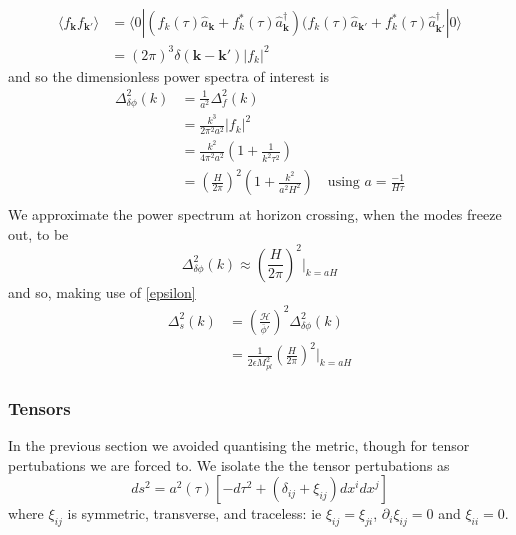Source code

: \documentclass[a4paper,10pt]{article}
\renewcommand{\v}[1]{\mathbf{#1}}
\newcommand{\Mp}{M_{pl}}
\newcommand{\bphi}{\bar{\phi}}
\newcommand{\ann}[1]{\hat{a}_{\v{#1}}}
\newcommand{\cre}[1]{\hat{a}^\dagger_{\v{#1}}}
\newcommand{\fint}[1]{\int \frac{d^3 \v{#1}}{(2\pi)^3}}
\begin{document}
%
\begin{equation}
\begin{split}
\langle f_{\v{k}}f_{\v{k'}}\rangle &= \langle 0| (f_k(\tau)\ann{k}+f_k^*(\tau)\cre{k})(f_k(\tau)\ann{k'}+f_k^*(\tau)\cre{k'}|0\rangle \\
&= (2\pi)^3\delta(\v{k}-\v{k'})|f_k|^2
\end{split}
\end{equation}
and so the dimensionless power spectra of interest is  
\begin{equation}\begin{split}
\Delta^2_{\delta\phi}(k) &= \frac{1}{a^2}\Delta^2_f(k)\\
&= \frac{k^3}{2\pi^2a^2}|f_k|^2\\
&=\frac{k^2}{4\pi^2a^2}\left(1+\frac{1}{k^2\tau^2}\right)\\
&=\left(\frac{H}{2\pi}\right)^2\left(1+\frac{k^2}{a^2H^2}\right) \quad \text{using $a=\frac{-1}{H\tau}$}\\
\label{inflatonpower}
\end{split}\end{equation}
We approximate the power spectrum at horizon crossing, when the modes freeze out, to be
\begin{equation}
\Delta^2_{\delta\phi}(k) \approx (\frac{H}{2\pi})^2\rvert_{k=aH}
\end{equation}
and so, making use of \ref{epsilon}
\begin{equation}\begin{split}
\Delta^2_s(k) &=\left(\frac{\mathcal{H}}{\bphi'}\right)^2\Delta^2_{\delta\phi}(k)\\
&=\frac{1}{2\epsilon\Mp^2}\left(\frac{H}{2\pi}\right)^2\rvert_{k=aH}
\end{split}\end{equation}


\subsubsection{Tensors}

In the previous section we avoided quantising the metric, though for tensor pertubations we are forced to. We isolate the the tensor pertubations as 
\begin{equation}
ds^2 = a^2(\tau)[-d\tau^2 + (\delta_{ij}+\xi_{ij})dx^idx^j]
\end{equation}
where $\xi_{ij}$ is symmetric, transverse, and traceless: ie $\xi_{ij}=\xi_{ji}$, $\partial_i\xi_{ij}=0$ and $\xi_{ii}=0$.\\
\end{document}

------

→ Brief: Filter by the word "epsilon": copy every line of the data that holds it.

→ Solution for this exercise:
and so, making use of \ref{epsilon}
&=\frac{1}{2\epsilon\Mp^2}\left(\frac{H}{2\pi}\right)^2\rvert_{k=aH}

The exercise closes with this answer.